Office of the Attorney General
The Honorable Fred Hill
Chair, Committee on Urban Affairs
Texas House of Representatives
P.O. Box 2910
Austin, Texas 78768-2910
Letter Opinion No. 97-070
Re: Whether under Local Government Code section 143.006(c)(5) members of a certain municipality's fire fighters' and police officers' civil-service commission were eligible for appointment to the commission, and related questions (ID# 39519)
Dear Representative Hill:
Local Government Code section 143.006(c)(5) declares ineligible for appointment to a municipal fire fighters' and police officers' civil-service commission an individual who has held a public office within three years preceding the appointment. You ask about the eligibility of all three members of the City of Cleburne's Fire Fighters' and Police Officers' Civil Service Commission (the "commission"). One member has, prior to and simultaneously with his tenure as commissioner, served as postmaster for the City of Cleburne. One member has, prior to and simultaneously with his tenure as commissioner, been a member of the Johnson County Tax Appraisal Review Board. The third member has, simultaneously with his tenure as commissioner, served the City of Cleburne as interim city attorney and as interim municipal judge.
Of the three positions, we conclude that only a member of the tax-appraisal-review board holds public office. Consequently, we believe a court would find that the commissioner who served on the tax-appraisal-review board at the time he was appointed to the commission was ineligible for the appointment. But we further conclude, as you contend, that the sole legal method for determining a commissioner's eligibility is by a quo warranto proceeding. You ask how a member's ineligibility affects decisions the commission has made before and decisions the commission will make after we have issued this opinion. Because no quo warranto proceeding has been brought, the commission's actions are valid, regardless of a commissioner's eligibility.
You also ask whether the commissioners' terms of office are properly staggered for purposes of Local Government Code section 143.006(b). Because the terms of office overlap, we conclude that they are. We further conclude that a term runs with the office, not with an appointee.
As your letter suggests, all three members of the commission serve or have served the government, either federal or state, in other capacities.(1) Mr. Charles Seay, who was originally appointed to the commission in 1989, has served as postmaster for the City of Cleburne since 1984. Mr. J.M. Hill was originally appointed to the commission in 1992 to complete a term begun, we assume, in 1990; Mr. Hill also served as a member of the Johnson County Tax Appraisal Review Board from 1990 through 1995. Mr. Hugh Higgins has served on the commission since 1985. Mr. Higgins also served as interim city attorney for the City of Cleburne from March through June 1996, and he has served as interim municipal judge on several occasions during the last several years. Each member has been reappointed to the commission several times, and with the possible exception of Mr. Higgins, whose most recent term expired in April 1997,(2) each member currently serves on the commission.

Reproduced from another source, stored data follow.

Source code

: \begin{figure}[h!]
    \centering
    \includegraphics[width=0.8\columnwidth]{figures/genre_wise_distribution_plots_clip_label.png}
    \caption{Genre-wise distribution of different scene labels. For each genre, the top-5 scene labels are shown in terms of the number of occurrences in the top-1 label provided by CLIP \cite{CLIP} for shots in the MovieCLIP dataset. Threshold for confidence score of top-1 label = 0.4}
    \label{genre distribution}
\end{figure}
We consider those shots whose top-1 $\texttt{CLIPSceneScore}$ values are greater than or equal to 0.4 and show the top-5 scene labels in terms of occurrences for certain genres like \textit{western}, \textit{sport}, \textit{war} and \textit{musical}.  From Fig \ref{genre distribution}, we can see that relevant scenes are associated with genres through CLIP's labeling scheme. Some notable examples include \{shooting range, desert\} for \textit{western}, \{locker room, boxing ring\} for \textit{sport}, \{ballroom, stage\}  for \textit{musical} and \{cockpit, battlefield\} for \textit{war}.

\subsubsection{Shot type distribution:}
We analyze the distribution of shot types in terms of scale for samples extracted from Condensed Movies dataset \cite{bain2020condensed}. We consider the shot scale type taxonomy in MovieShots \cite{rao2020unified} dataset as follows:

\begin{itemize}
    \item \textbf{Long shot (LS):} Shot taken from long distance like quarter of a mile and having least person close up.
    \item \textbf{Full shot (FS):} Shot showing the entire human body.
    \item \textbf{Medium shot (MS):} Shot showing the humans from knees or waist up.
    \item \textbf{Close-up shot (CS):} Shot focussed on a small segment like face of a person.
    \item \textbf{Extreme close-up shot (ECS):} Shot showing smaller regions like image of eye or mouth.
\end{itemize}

Under Local Government Code chapter 143, certain municipalities may establish a fire fighters' and police officers' civil-service commission.(3) Once a municipality properly has established its commission, the municipality's chief executive must appoint three commissioners, whom the municipal governing body must confirm.(4) Commissioners "serve staggered three-year terms with the term of one member expiring each year."(5) If a vacancy occurs, the chief executive must appoint a commissioner to fill the "remainder of the unexpired term."(6) Finally, an individual is ineligible to be appointed to the commission if he or she has "held a public office within" three years preceding the date of appointment.(7)
We believe a court would find that only one of the three commissioners held a public office within three years prior to his appointment and was therefore ineligible for appointment to the commission. As you assert, a "public office" is to be distinguished from public employment using the standard adopted in Aldine Independent School District v. Standley.(8) The Aldine court declared that "the determining factor [that] distinguishes a public officer from an employee is whether any sovereign function of the government is conferred upon the individual to be exercised by him for the benefit of the public largely independent of the control of others."(9) More recently, the Texas Supreme Court and courts of civil appeals have emphasized that an individual who performs sovereign functions under the direction of another does not operate independently of the control of others and therefore is not a public officer.(10) An individual whom a superior body may terminate at will generally does not exercise power "largely independent of the control of others" because the superior body, by threatening to terminate the individual, may dictate the individual's every act.(11) We will apply these principles to each of the positions -- postmaster, tax-appraisal-review board member, interim city attorney, and interim municipal judge -- about which you ask.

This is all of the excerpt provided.